**What the exercise asks**
Tally the lines of these entries that include "shot"; respond with only that tally.

**Study material**
• • •

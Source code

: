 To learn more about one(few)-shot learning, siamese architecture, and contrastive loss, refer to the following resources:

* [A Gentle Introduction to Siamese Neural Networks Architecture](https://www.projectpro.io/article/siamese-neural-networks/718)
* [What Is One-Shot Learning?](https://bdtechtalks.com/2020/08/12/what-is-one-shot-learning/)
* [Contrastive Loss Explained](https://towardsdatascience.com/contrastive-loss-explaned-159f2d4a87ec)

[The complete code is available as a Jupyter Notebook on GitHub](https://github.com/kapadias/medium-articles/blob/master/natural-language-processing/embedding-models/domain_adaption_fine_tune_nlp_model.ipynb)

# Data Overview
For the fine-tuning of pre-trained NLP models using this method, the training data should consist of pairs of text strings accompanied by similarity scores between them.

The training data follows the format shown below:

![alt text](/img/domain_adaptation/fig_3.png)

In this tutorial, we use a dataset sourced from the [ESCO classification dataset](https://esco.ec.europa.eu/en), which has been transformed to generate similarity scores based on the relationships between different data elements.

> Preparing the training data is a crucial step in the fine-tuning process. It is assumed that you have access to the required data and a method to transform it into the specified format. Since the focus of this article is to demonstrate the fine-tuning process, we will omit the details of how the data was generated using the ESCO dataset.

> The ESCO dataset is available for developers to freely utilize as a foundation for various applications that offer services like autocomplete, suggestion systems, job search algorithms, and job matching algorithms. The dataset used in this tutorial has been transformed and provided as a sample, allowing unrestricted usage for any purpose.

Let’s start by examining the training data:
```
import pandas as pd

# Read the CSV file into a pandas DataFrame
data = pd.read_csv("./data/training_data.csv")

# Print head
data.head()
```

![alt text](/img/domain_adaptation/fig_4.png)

• • •

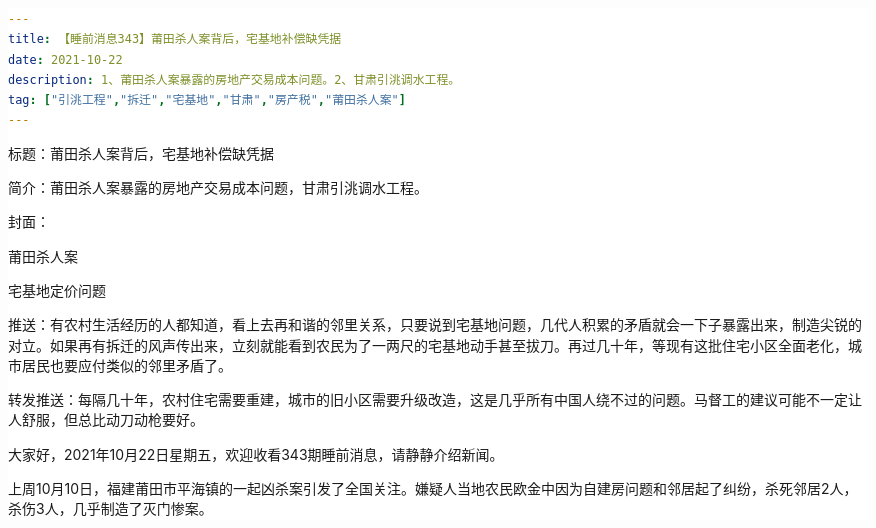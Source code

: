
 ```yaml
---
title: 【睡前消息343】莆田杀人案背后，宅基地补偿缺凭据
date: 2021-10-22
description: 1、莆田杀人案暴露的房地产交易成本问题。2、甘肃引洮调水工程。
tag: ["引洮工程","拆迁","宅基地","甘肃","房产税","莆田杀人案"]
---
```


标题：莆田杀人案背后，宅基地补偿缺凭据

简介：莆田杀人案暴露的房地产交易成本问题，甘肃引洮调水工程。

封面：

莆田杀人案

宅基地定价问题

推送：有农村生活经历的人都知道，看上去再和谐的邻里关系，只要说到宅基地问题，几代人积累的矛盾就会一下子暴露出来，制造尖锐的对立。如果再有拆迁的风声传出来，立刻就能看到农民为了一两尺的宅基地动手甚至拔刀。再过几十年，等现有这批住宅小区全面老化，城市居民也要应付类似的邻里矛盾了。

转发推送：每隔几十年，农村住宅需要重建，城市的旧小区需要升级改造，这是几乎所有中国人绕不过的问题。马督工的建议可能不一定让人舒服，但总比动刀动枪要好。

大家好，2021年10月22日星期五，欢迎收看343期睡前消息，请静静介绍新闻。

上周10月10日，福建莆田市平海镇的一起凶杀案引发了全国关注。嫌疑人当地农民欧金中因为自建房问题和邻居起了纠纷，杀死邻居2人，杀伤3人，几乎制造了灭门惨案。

• • •

**Answer to the problem**
2